Covilhã, Factory CityThe mountain is the main attribute of the city, located at the heart of Serra da Estrela up to the mountain between the river streams of Carpinteira and Goldra, which were so important to the wool industry. The University, restructured on the contemporary era, and the wool industry have shaped its social and historical profile, creating a strong imaginary. These are the cornerstones of the city. Covilhã has always been a quite singular city: in the Middle Ages, whereas the outskirts developed, the indoor area of the wall remained uninhabited. The Royalty had to issue decrees, so as to force the population to inhabit this area. It was only in the 15th century that the population on the wall zone began to increase. Houses were built across narrow streets and staircases, fitting the existing topography that can still be seen nowadays. From then on the economy of Covilhã was based on the natural resources of the mountain.

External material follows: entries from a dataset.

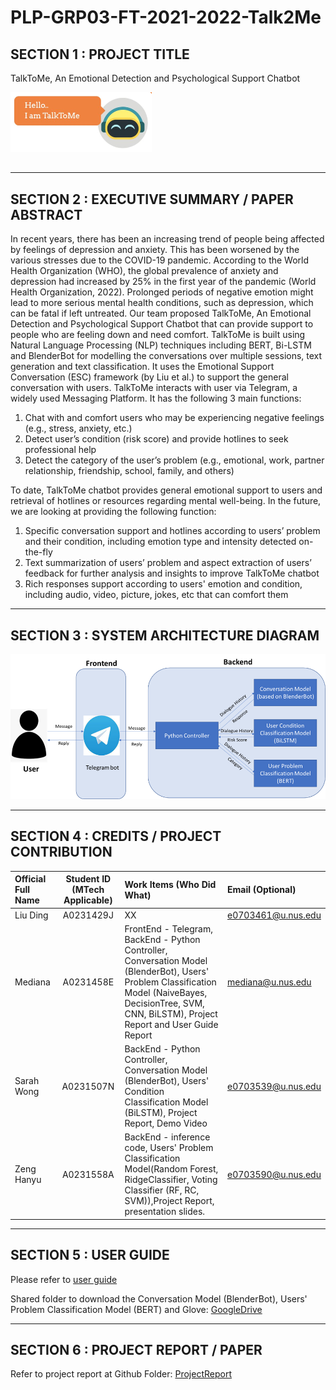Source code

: # PLP-GRP03-FT-2021-2022-Talk2Me

## SECTION 1 : PROJECT TITLE 
TalkToMe, An Emotional Detection and Psychological Support Chatbot

![img.png](Miscellaneous/talktome.png)

##

---

## SECTION 2 : EXECUTIVE SUMMARY / PAPER ABSTRACT

In recent years, there has been an increasing trend of people being affected by feelings of depression and anxiety. This has been worsened by the various stresses due to the COVID-19 pandemic. According to the World Health Organization (WHO), the global prevalence of anxiety and depression had increased by 25% in the first year of the pandemic (World Health Organization, 2022). Prolonged periods of negative emotion might lead to more serious mental health conditions, such as depression, which can be fatal if left untreated. 
Our team proposed TalkToMe, An Emotional Detection and Psychological Support Chatbot that can provide support to people who are feeling down and need comfort. TalkToMe is built using Natural Language Processing (NLP) techniques including BERT, Bi-LSTM and BlenderBot for modelling the conversations over multiple sessions, text generation and text classification. It uses the Emotional Support Conversation (ESC) framework (by Liu et al.) to support the general conversation with users.
TalkToMe interacts with user via Telegram, a widely used Messaging Platform. It has the following 3 main functions:
1. Chat with and comfort users who may be experiencing negative feelings (e.g., stress, anxiety, etc.)
2. Detect user’s condition (risk score) and provide hotlines to seek professional help
3. Detect the category of the user’s problem (e.g., emotional, work, partner relationship, friendship, school, family, and others)

To date, TalkToMe chatbot provides general emotional support to users and retrieval of hotlines or resources regarding mental well-being. In the future, we are looking at providing the following function:
1. Specific conversation support and hotlines according to users’ problem and their condition, including emotion type and intensity detected on-the-fly
2. Text summarization of users’ problem and aspect extraction of users’ feedback for further analysis and insights to improve TalkToMe chatbot
3. Rich responses support according to users' emotion and condition, including audio, video, picture, jokes, etc that can comfort them 

---

## SECTION 3 : SYSTEM ARCHITECTURE DIAGRAM
![img.png](Miscellaneous/architecture.png)

---

## SECTION 4 : CREDITS / PROJECT CONTRIBUTION

| Official Full Name  | Student ID (MTech Applicable)  | Work Items (Who Did What) | Email (Optional) |
| :------------ |:---------------:| :-----| :-----|
|Liu Ding | A0231429J |XX |e0703461@u.nus.edu |
| Mediana | A0231458E |  FrontEnd - Telegram, BackEnd - Python Controller, Conversation Model (BlenderBot), Users' Problem Classification Model (NaiveBayes, DecisionTree, SVM, CNN, BiLSTM), Project Report and User Guide Report | mediana@u.nus.edu |
|Sarah Wong | A0231507N | BackEnd - Python Controller, Conversation Model (BlenderBot), Users' Condition Classification Model (BiLSTM), Project Report, Demo Video | e0703539@u.nus.edu |
|Zeng Hanyu | A0231558A|BackEnd - inference code, Users' Problem Classification Model(Random Forest, RidgeClassifier, Voting Classifier (RF, RC, SVM)),Project Report, presentation slides.|e0703590@u.nus.edu |

---

## SECTION 5 : USER GUIDE

Please refer to [user guide](https://github.com/mediana-medy/PLP-GRP03-FT-2021-2022-Talk2Me/blob/main/ProjectReport/Group3_TalkToMe_UserGuide.pdf)

Shared folder to download the Conversation Model (BlenderBot), Users' Problem Classification Model (BERT) and Glove:
[GoogleDrive](https://drive.google.com/drive/folders/1Bl9YKyL3kcCkyzXQ8ujgSVzVob9LvhU4?usp=sharing)

---
## SECTION 6 : PROJECT REPORT / PAPER
Refer to project report at Github Folder: [ProjectReport](https://github.com/mediana-medy/PLP-GRP03-FT-2021-2022-Talk2Me/blob/main/ProjectReport/)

The origin of wool production in Covilhã may have begun among the Jewish community, very numerous during the Middle Ages. Covilhã turns into the main wool production centre in the country thanks to the river streams Carpinteira and Goldra that supplied water for wool treatment, keeping the shepherd tradition alive. In 1681, D. Pedro II, Count of Ericeira, opens the Factory-School over Carpinteira river stream, the ancient Fábrica d’el Rei D. Sebastião, later called “Fábrica Velha”.
Under the reform carried out by Marquis de Pombal on the 18th century, the factory Real Fábrica de Panos da Covilhã was founded upon the stones of demolished medieval wall near Goldra river stream.
The first weaving machines Jeacquard were placed in 1683 in Covilhã; in 1884 the Campos Melo Industrial School is founded and in 1891 the arrival of the railway is celebrated, improving the wool industry and the tourism demand for tuberculosis treatments and mountain sports. In 1941 the Group of Education and Leisure of Campos Melo Industrial School was founded. It was a privileged meeting point for factory workers, but also a place of solidarity and sense of community.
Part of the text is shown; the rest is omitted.